● **Work task**: From the records below, transcribe only the lines running from the one with "Then type in" through the one with "- Go to **Extensions** (Ctrl + Shift + X)". Keep both of those end lines.

● **Supplied data**:

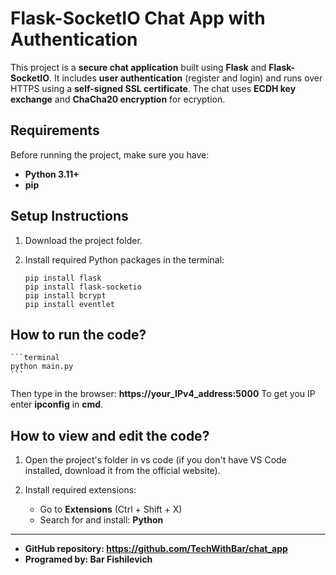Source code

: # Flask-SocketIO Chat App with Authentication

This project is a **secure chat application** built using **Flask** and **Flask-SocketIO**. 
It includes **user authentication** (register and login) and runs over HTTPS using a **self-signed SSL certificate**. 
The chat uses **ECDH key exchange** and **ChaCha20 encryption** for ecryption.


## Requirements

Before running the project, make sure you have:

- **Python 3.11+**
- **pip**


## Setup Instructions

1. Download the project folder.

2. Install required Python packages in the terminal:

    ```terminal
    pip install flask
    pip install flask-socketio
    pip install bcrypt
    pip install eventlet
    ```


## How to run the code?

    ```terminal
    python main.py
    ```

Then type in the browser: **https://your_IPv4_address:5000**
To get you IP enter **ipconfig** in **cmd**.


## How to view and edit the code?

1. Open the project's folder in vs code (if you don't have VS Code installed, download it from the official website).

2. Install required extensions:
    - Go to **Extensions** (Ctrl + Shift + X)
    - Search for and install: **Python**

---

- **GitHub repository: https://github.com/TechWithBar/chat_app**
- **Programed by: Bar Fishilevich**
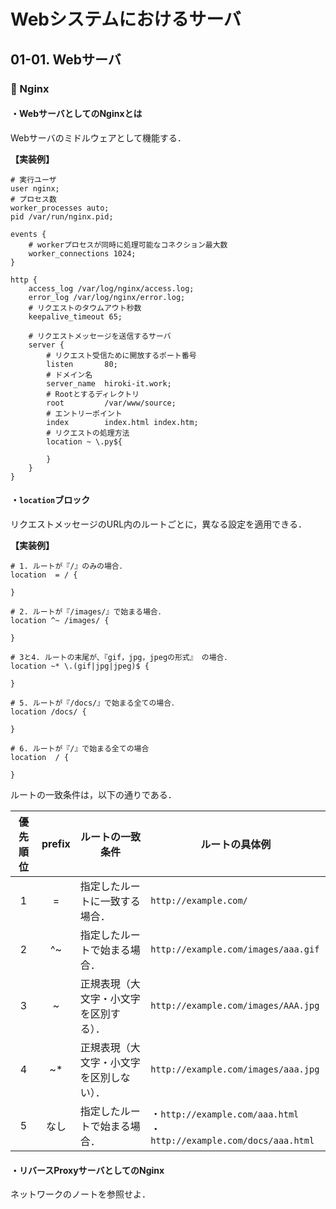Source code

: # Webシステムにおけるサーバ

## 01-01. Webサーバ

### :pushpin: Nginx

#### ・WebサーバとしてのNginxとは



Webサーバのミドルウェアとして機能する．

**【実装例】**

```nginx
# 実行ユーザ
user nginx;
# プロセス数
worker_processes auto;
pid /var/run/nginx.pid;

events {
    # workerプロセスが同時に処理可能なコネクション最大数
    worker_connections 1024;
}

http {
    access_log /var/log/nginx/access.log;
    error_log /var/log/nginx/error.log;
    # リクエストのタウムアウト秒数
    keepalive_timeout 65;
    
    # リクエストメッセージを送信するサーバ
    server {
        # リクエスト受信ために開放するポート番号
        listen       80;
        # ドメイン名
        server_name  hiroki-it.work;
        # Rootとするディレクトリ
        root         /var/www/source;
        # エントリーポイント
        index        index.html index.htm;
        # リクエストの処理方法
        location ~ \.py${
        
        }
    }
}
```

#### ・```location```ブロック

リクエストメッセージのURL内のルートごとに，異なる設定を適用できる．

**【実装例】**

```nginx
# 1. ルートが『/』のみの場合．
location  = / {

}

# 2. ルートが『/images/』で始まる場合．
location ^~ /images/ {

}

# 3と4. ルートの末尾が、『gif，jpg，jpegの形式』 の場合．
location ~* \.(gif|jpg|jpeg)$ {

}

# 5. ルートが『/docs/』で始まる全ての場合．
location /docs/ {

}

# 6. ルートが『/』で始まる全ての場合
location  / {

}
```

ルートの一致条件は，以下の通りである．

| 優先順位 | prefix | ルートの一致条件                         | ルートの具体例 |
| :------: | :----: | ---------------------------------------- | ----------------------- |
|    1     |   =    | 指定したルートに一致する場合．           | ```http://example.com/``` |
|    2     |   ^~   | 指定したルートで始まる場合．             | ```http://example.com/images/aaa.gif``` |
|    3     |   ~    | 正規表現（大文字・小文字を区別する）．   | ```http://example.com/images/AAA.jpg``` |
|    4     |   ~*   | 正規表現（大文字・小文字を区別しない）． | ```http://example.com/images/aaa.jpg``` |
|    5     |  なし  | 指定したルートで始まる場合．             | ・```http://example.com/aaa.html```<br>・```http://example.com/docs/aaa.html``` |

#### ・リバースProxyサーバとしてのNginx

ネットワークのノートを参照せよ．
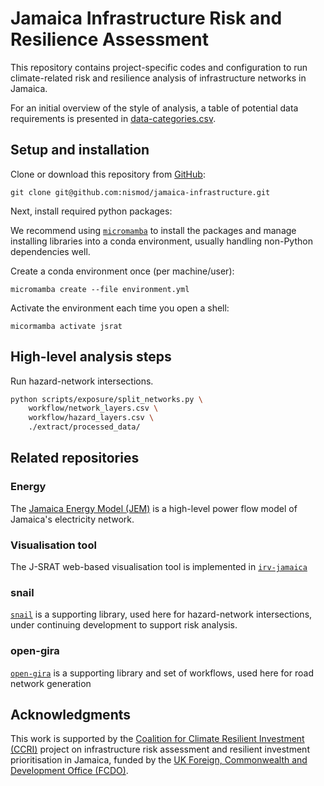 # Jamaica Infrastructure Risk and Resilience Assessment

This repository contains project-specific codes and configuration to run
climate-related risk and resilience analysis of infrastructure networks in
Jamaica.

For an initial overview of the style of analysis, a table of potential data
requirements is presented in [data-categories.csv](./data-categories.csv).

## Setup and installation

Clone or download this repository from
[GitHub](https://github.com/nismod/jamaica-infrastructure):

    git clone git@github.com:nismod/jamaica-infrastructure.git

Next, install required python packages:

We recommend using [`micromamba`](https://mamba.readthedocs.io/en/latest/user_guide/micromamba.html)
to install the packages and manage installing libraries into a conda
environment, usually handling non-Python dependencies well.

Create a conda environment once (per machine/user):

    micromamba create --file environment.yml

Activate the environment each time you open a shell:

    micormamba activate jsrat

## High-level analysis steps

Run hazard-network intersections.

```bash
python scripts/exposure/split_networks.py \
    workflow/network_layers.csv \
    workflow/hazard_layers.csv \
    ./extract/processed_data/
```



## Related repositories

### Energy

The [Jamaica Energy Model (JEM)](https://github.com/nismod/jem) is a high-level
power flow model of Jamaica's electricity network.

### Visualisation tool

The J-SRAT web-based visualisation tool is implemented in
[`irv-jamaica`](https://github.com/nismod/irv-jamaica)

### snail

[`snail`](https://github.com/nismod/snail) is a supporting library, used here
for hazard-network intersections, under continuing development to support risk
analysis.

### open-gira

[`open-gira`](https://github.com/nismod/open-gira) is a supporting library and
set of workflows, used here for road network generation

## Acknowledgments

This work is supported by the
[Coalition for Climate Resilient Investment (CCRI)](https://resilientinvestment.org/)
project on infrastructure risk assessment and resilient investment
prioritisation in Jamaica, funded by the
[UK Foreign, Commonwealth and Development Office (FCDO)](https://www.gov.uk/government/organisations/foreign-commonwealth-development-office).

==

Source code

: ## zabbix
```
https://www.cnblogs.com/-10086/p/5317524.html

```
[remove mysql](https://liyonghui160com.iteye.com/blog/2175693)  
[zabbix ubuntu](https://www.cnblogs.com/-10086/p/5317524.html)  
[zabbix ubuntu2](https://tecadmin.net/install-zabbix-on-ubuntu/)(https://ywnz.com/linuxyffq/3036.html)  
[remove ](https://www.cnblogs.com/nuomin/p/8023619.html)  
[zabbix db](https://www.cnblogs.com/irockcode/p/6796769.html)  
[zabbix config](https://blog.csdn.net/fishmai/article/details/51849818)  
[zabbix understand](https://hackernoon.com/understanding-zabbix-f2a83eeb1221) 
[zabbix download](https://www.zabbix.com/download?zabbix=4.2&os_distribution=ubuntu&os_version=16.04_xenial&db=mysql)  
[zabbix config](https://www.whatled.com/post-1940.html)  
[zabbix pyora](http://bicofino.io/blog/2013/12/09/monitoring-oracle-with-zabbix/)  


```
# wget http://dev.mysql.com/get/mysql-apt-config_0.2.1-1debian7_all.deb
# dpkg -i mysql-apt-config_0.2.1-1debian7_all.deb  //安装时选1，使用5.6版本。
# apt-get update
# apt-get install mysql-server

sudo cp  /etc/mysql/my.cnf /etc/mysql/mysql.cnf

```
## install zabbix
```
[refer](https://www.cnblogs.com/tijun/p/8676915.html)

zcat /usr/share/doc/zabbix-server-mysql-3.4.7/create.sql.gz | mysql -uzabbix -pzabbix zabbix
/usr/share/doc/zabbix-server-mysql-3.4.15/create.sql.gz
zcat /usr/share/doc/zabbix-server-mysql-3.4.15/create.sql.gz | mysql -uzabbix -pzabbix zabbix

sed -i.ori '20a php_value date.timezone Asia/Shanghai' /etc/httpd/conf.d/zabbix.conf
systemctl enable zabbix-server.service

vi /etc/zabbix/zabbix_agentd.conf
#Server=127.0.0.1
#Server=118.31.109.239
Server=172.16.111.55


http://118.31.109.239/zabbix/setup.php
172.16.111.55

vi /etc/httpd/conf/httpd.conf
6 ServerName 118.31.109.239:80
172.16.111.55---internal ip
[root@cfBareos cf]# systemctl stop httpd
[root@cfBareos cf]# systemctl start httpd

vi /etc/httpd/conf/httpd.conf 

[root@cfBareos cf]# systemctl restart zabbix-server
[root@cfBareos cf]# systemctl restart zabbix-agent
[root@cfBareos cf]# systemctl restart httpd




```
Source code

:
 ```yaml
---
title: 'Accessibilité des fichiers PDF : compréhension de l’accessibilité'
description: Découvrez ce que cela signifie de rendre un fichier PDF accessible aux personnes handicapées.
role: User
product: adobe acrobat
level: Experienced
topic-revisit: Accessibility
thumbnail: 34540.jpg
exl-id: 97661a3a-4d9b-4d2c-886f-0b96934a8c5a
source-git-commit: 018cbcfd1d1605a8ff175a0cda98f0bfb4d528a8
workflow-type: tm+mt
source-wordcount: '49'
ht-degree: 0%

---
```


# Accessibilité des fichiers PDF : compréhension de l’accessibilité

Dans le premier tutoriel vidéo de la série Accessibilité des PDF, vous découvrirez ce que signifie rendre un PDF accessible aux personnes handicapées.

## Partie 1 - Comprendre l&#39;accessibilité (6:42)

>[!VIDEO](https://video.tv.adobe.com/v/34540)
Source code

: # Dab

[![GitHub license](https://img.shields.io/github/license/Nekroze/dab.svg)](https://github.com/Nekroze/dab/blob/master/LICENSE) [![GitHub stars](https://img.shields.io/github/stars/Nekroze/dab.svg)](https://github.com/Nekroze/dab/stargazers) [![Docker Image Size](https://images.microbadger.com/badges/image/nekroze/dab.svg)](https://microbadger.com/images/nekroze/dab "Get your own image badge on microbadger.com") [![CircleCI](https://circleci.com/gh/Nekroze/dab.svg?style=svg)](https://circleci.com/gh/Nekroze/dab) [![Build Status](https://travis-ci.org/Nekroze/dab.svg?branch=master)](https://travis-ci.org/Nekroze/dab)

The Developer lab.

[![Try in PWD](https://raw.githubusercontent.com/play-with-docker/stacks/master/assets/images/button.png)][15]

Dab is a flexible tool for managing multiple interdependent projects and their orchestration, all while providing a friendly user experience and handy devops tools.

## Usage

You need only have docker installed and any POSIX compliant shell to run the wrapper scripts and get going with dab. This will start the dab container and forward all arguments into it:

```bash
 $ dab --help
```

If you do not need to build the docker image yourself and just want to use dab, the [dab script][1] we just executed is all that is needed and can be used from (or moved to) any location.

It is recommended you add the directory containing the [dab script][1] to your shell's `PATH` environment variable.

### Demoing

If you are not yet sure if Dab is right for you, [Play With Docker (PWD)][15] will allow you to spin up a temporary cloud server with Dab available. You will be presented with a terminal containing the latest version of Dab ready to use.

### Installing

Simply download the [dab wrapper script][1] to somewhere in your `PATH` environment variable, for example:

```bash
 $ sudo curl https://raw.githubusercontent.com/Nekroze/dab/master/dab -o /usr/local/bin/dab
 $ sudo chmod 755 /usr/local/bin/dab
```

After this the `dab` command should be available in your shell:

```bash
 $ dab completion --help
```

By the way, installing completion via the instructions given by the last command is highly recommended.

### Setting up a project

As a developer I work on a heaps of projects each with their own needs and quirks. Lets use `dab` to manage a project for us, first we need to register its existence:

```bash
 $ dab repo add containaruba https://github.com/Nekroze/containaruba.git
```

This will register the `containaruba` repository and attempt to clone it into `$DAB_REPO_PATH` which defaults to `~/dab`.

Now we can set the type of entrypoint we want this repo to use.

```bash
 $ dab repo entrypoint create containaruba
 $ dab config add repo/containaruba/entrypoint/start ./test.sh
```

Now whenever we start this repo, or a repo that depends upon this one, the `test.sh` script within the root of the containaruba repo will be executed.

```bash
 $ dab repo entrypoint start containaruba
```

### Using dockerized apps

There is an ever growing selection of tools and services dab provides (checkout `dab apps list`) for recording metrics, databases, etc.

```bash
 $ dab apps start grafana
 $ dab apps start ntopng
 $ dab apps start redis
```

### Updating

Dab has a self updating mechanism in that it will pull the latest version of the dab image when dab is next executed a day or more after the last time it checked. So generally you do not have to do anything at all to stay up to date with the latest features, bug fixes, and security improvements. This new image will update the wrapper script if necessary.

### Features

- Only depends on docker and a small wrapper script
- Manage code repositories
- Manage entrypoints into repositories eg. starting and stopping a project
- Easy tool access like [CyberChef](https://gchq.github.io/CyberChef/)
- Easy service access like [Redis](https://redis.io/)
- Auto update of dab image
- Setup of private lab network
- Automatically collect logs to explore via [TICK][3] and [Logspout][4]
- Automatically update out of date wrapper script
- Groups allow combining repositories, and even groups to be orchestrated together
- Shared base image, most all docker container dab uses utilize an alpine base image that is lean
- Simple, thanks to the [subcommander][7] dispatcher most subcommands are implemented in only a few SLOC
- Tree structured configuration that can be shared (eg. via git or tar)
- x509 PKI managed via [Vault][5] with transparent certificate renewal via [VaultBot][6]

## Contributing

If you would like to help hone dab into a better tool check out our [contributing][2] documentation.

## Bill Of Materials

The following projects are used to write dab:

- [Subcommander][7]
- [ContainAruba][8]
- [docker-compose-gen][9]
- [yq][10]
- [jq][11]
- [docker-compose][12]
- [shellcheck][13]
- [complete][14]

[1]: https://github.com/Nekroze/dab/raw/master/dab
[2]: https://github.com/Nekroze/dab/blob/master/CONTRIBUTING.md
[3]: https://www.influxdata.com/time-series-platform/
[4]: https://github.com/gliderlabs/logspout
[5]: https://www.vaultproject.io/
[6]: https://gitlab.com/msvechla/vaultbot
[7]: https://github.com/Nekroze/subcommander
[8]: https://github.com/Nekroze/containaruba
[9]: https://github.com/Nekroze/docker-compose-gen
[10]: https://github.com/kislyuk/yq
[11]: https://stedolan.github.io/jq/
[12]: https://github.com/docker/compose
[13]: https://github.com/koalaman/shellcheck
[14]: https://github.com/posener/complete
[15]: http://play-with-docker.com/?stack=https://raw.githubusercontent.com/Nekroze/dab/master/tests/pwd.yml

● **Completed exercise**:
Then type in the browser: **https://your_IPv4_address:5000**
To get you IP enter **ipconfig** in **cmd**.


## How to view and edit the code?

1. Open the project's folder in vs code (if you don't have VS Code installed, download it from the official website).

2. Install required extensions:
    - Go to **Extensions** (Ctrl + Shift + X)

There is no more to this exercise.